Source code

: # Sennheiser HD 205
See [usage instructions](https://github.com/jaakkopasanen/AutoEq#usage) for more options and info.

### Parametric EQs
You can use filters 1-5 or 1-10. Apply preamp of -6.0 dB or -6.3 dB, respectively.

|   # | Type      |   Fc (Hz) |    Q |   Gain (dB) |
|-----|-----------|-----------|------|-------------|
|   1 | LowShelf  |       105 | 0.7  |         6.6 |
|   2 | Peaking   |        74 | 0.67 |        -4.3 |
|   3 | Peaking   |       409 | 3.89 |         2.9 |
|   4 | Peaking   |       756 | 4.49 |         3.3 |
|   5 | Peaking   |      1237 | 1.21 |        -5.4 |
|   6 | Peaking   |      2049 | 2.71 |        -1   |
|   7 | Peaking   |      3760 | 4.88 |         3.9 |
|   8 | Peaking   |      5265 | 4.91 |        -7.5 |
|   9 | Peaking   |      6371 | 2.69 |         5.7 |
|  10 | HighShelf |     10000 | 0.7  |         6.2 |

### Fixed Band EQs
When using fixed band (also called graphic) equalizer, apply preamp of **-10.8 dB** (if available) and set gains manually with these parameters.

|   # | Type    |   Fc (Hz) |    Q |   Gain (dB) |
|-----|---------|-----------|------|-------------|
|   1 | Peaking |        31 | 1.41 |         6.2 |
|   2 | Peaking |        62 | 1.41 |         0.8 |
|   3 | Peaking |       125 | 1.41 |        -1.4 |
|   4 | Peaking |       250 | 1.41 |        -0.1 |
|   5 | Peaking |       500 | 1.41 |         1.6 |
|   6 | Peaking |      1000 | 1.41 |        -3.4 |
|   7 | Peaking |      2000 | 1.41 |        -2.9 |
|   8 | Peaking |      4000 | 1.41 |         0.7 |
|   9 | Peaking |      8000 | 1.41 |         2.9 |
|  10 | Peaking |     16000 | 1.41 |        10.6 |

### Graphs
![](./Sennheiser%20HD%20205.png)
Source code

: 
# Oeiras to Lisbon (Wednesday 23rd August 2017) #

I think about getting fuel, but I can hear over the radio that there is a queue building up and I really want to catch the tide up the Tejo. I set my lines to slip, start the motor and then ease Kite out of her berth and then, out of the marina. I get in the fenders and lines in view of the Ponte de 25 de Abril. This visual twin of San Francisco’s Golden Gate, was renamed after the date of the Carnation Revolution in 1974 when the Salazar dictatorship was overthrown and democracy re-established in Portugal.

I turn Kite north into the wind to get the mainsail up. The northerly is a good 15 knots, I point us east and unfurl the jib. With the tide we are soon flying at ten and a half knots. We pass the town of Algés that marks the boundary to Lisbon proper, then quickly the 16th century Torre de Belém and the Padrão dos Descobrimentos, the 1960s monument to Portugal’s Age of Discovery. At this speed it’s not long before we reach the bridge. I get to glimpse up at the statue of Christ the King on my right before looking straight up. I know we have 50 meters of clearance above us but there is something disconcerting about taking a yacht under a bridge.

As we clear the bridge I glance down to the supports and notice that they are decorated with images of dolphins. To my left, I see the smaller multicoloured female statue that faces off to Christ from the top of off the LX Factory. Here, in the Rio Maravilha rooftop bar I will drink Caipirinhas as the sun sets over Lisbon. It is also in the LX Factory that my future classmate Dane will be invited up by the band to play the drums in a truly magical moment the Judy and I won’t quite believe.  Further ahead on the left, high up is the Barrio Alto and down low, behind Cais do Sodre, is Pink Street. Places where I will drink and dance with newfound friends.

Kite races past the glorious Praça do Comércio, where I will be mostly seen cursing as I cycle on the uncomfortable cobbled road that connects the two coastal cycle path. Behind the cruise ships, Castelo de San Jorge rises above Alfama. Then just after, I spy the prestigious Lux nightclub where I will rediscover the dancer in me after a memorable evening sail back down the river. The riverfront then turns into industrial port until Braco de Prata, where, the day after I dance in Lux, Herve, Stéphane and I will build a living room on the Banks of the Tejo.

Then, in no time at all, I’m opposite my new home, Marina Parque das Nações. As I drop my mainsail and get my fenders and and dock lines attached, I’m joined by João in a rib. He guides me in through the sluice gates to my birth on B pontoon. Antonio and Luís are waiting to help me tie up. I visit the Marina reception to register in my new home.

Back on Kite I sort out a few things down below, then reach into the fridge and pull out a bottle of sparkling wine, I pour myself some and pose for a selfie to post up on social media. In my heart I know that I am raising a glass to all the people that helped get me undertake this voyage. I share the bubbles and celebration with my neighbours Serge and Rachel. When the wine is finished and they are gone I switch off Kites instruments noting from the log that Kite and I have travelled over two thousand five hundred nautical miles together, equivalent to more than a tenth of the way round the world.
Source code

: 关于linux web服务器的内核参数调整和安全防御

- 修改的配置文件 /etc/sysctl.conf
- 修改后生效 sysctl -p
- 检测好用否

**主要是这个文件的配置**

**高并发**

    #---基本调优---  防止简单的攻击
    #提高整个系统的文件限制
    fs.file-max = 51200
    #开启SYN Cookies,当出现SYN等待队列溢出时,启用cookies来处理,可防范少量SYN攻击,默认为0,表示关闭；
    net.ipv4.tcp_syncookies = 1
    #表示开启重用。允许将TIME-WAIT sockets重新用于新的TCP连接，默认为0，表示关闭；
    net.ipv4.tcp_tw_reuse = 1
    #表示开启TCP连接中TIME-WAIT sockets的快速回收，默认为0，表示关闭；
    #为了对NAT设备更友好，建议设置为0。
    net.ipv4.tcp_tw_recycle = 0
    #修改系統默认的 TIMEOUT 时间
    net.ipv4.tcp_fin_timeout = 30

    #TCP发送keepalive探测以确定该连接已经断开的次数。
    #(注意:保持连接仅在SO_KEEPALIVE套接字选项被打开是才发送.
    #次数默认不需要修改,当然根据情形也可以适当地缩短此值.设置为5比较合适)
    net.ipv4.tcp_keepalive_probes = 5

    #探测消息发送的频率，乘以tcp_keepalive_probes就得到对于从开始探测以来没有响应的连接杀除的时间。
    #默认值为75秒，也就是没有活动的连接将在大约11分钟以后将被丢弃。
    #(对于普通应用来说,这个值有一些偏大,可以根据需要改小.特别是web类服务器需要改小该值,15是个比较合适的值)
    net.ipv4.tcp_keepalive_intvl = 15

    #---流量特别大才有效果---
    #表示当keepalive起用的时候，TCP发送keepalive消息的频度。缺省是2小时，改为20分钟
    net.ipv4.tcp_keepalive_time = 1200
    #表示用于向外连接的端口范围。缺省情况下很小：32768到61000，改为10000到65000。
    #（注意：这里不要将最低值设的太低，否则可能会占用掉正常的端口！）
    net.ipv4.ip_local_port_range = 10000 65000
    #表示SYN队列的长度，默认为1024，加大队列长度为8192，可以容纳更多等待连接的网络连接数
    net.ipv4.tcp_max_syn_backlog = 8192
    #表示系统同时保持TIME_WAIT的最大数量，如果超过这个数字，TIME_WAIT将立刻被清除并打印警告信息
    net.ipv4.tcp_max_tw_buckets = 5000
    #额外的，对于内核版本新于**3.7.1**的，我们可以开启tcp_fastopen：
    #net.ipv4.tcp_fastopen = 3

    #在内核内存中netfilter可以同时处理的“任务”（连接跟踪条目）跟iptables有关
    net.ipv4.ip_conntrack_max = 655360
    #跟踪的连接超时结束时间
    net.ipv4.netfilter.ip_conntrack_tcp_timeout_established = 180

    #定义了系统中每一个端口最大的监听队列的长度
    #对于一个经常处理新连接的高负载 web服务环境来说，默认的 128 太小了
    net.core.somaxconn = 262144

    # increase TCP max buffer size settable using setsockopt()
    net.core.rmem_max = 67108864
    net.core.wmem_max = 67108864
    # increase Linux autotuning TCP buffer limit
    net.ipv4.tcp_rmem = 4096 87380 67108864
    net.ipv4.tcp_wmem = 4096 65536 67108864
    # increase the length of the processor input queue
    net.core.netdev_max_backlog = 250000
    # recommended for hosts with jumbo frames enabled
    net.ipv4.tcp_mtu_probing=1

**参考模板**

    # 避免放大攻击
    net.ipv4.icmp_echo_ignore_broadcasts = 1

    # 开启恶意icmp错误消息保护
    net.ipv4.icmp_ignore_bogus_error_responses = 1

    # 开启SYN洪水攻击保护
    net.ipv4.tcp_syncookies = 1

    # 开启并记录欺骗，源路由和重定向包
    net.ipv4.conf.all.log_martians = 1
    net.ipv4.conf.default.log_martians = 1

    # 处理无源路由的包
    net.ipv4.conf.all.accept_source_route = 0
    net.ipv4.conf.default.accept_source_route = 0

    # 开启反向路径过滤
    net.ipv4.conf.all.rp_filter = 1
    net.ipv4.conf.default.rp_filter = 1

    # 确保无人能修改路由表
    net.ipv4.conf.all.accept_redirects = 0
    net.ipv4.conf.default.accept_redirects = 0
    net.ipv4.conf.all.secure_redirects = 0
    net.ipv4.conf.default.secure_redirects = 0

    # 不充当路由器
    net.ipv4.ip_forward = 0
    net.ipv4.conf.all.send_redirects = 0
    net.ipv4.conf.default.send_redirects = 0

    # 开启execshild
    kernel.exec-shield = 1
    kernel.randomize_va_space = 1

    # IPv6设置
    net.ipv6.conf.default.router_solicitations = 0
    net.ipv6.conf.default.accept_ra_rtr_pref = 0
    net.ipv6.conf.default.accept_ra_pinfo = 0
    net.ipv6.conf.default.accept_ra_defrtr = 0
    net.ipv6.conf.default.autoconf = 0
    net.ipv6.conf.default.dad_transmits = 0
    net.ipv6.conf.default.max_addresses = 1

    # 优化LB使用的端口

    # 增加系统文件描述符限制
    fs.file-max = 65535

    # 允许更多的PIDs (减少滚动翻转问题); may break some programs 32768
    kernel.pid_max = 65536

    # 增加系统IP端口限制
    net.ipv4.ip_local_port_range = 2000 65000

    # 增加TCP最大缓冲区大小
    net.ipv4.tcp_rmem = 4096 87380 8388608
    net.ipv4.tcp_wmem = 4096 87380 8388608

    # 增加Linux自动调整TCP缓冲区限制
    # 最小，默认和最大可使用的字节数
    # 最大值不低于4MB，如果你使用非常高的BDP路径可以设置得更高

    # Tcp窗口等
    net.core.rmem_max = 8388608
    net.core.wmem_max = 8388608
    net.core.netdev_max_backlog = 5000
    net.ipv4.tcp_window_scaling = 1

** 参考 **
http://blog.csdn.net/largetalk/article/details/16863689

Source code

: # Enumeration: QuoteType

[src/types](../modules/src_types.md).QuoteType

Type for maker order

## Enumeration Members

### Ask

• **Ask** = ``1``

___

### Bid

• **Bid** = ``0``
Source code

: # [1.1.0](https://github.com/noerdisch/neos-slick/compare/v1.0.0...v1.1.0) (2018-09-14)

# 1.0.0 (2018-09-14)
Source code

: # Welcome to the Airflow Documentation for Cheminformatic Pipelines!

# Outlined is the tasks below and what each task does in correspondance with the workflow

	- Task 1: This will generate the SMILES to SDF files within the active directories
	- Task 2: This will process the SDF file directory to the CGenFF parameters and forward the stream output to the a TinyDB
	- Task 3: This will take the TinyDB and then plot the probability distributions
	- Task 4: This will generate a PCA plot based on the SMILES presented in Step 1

*-*-*

▶ _WORK INSTRUCTION_: Return exactly, and only, the lines from the start of the listing through the line with "1237 | 1.21".

▶ _RESULT_:
Source code

: # Sennheiser HD 205
See [usage instructions](https://github.com/jaakkopasanen/AutoEq#usage) for more options and info.

### Parametric EQs
You can use filters 1-5 or 1-10. Apply preamp of -6.0 dB or -6.3 dB, respectively.

|   # | Type      |   Fc (Hz) |    Q |   Gain (dB) |
|-----|-----------|-----------|------|-------------|
|   1 | LowShelf  |       105 | 0.7  |         6.6 |
|   2 | Peaking   |        74 | 0.67 |        -4.3 |
|   3 | Peaking   |       409 | 3.89 |         2.9 |
|   4 | Peaking   |       756 | 4.49 |         3.3 |
|   5 | Peaking   |      1237 | 1.21 |        -5.4 |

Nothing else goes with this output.